PERSPECTIVAS 2007
COMÉRCIO QUÍMICO

Baixa rentabilidade inibe
novos investimentos em
capacidade operacional

Marcelo Fairbanks

O comércio de produtos químicos no Brasil atingiu a meta de faturar US$ 3 bilhões em 2006, ano em que registrou crescimento de 15% a 20% em moeda americana. Embora o resultado em reais tenha sido menor, dada a influência da taxa cambial, o número é animador, por refletir a importância da atividade na cadeia produtiva.

“A imagem do comércio está consolidada como elemento agregador de valor aos produtos e de apoio aos seus clientes”, comemorou Rubens Medrano, presidente da Associação Brasileira dos Distribuidores de Produtos Químicos e Petroquímicos (Associquim) e do sindicato da categoria (Sincoquim). A qualificação e profissionalização das empresas justificou o processo de transferência de volumes maiores de produtos por parte de distribuídas nacionais e internacionais, apoiando o crescimento setorial.
No entanto, esse ganho de faturamento não foi acompanhado por incrementos de rentabilidade. “Na média, o rendimento líquido do setor ficará em torno de 2%, muito abaixo do necessário para remunerar o capital investido”, informou. Esse indicador, segundo o dirigente, inibirá novos investimentos durante os próximos anos.

Cuca Jorge

Medrano critica ineficiência estatal

Além disso, “acredito que o setor tenha capacidade ociosa para suportar até 30% de aumento de volume físico sem precisar de novas instalações”, disse.

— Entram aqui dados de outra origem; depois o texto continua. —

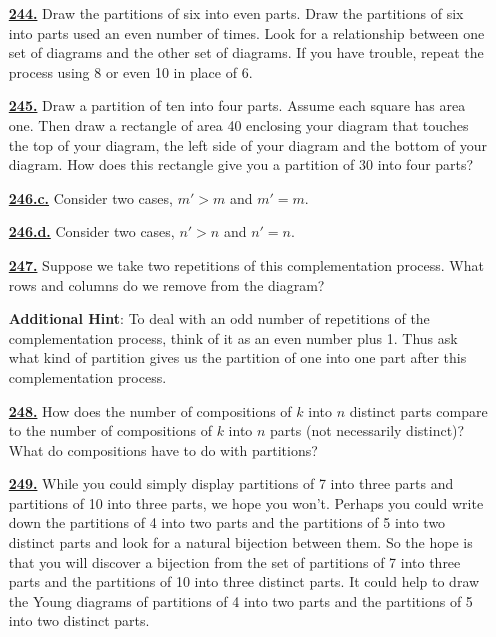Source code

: \documentclass[10pt,]{book}
\theoremstyle{plain}
\theoremstyle{definition}
\theoremstyle{definition}
\theoremstyle{definition}
\numberwithin{equation}{chapter}
\newcommand{\gt}{>}
\begin{document}
\begin{itemize}[itemsep=1em]
\hypertarget{a-244}{}\item[\textbf{\hyperref[partition-even-mult-even-use]{244.}}]
\hypertarget{p-1102}{}%
Draw the partitions of six into even parts. Draw the partitions of six into parts used an even number of times. Look for a relationship between one set of diagrams and the other set of diagrams. If you have trouble, repeat the process using 8 or even 10 in place of 6.%

\hypertarget{a-245}{}\item[\textbf{\hyperref[rectanglecomplement]{245.}}]
\hypertarget{p-1105}{}%
Draw a partition of ten into four parts. Assume each square has area one. Then draw a rectangle of area 40 enclosing your diagram that touches the top of your diagram, the left side of your diagram and the bottom of your diagram. How does this rectangle give you a partition of 30 into four parts?%

\hypertarget{a-246.c}{}\item[\textbf{\hyperref[task-196]{246.c.}}]
\hypertarget{p-1113}{}%
Consider two cases, \(m' \gt m\) and \(m' = m\).%

\hypertarget{a-246.d}{}\item[\textbf{\hyperref[task-197]{246.d.}}]
\hypertarget{p-1116}{}%
Consider two cases, \(n' \gt n\) and \(n' = n\).%

\hypertarget{a-247}{}\item[\textbf{\hyperref[activity-247]{247.}}]
\hypertarget{p-1123}{}%
Suppose we take two repetitions of this complementation process. What rows and columns do we remove from the diagram?%

\par\smallskip
\noindent\textbf{Additional Hint}: \hypertarget{p-1124}{}%
To deal with an odd number of repetitions of the complementation process, think of it as an even number plus 1. Thus ask what kind of partition gives us the partition of one into one part after this complementation process.%

\hypertarget{a-248}{}\item[\textbf{\hyperref[activity-248]{248.}}]
\hypertarget{p-1131}{}%
How does the number of compositions of \(k\) into \(n\) distinct parts compare to the number of compositions of \(k\) into \(n\) parts (not necessarily distinct)? What do compositions have to do with partitions?%

\hypertarget{a-249}{}\item[\textbf{\hyperref[activity-249]{249.}}]
\hypertarget{p-1134}{}%
While you could simply display partitions of 7 into three parts and partitions of 10 into three parts, we hope you won't. Perhaps you could write down the partitions of 4 into two parts and the partitions of 5 into two distinct parts and look for a natural bijection between them. So the hope is that you will discover a bijection from the set of partitions of 7 into three parts and the partitions of 10 into three distinct parts. It could help to draw the Young diagrams of partitions of 4 into two parts and the partitions of 5 into two distinct parts.%


\end{itemize}
\end{document}
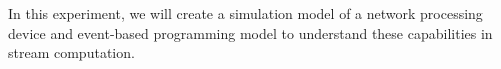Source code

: In this experiment, we will create a simulation model of a network processing device and event-based programming model to understand these capabilities in stream computation.

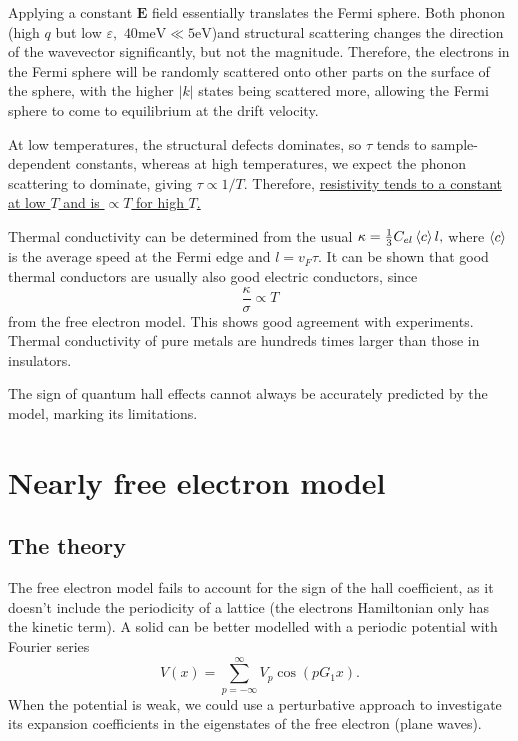 \documentclass{article}
\theoremstyle{nonumberplain}
\begin{document}
Applying a constant $\mathbf{E} $ field essentially translates the Fermi sphere. Both phonon (high $q$ but low $\varepsilon,$ $40\mathrm{meV} \ll 5\mathrm{eV} $)and structural scattering changes the direction of the wavevector significantly, but not the magnitude. Therefore, the electrons in the Fermi sphere will be randomly scattered onto other parts on the surface of the sphere, with the higher $\left\vert k \right\vert $ states being scattered more, allowing the Fermi sphere to come to equilibrium at the drift velocity. 

At low temperatures, the structural defects dominates, so $\tau$ tends to sample-dependent constants, whereas at high temperatures, we expect the phonon scattering to dominate, giving $\tau \propto 1/T.$ Therefore, \underline{resistivity tends to a constant at low $T$ and is $\propto T$ for high $T$.}

Thermal conductivity can be determined from the usual \(\kappa  = \frac{1}{3} C_{el} \expval{c} l,\) where $\expval{c}$ is the average speed at the Fermi edge and $l = v_F \tau.$ It can be shown that good thermal conductors are usually also good electric conductors, since
\[
    \frac{\kappa }{\sigma } \propto T
\]
from the free electron model. This shows good agreement with experiments. Thermal conductivity of pure metals are hundreds times larger than those in insulators. 

The sign of quantum hall effects cannot always be accurately predicted by the model, marking its limitations.

\section{Nearly free electron model}
\subsection{The theory}
The free electron model fails to account for the sign of the hall coefficient, as it doesn't include the periodicity of a lattice (the electrons Hamiltonian only has the kinetic term). A solid can be better modelled with a periodic potential with Fourier series
\[
    V(x) = \sum_{p=-\infty }^{\infty} V_p \cos(p G_1 x). 
\]
When the potential is weak, we could use a perturbative approach to investigate its expansion coefficients in the eigenstates of the free electron (plane waves).
\end{document}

A transferência de mais produtos ao distribuidor também é acompanhada pela maior atribuição de responsabilidades, incluindo análises laboratoriais, assistência aos clientes, fracionamento de produtos e embalagem. A integração de fabricantes e comerciantes é feita em graus variados. “Há casos em que o distribuidor assumiu toda a operação de um produto, desde a sua importação até a entrega ao cliente”, informou, salientando se tratar de situações extraordinárias. Além de cuidar da venda, assumir os riscos inerentes ao comércio e as responsabilidades logísticas, os distribuidores oferecem aos fabricantes informações sobre o mercado colhidas na ponta da cadeia. Com base nesses dados, é possível antecipar tendências.

Embora ateste a evolução dos serviços prestados pelo comércio químico, Medrano lamenta que a América Latina tenha perdido atratividade para investimentos, tendo sido superada em larga margem pelos países orientais. “A região, e principalmente o Brasil, não fez a lição de casa, continua a administrar mal os seus recursos, não se atualizou e não promoveu as reformas necessárias”, criticou. Enquanto as empresas se esforçaram para se adaptar, o setor estatal se acomodou. Para Medrano, falta entender que política econômica é atributo de Estado, não de governo, ou seja, não pode mudar a cada quatro anos. Falta mais disciplina nos gastos públicos para permitir a redução da taxa básica de juros.

Nesse ambiente árido, o mercado interno não se desenvolve a contento e as indústrias não conseguem justificar investimentos. A informalidade no mercado de trabalho reduz contribuições sociais necessárias para a manutenção do sistema de saúde e previdência oficial, alargando déficits que precisam ser cobertos via arrecadação tributária.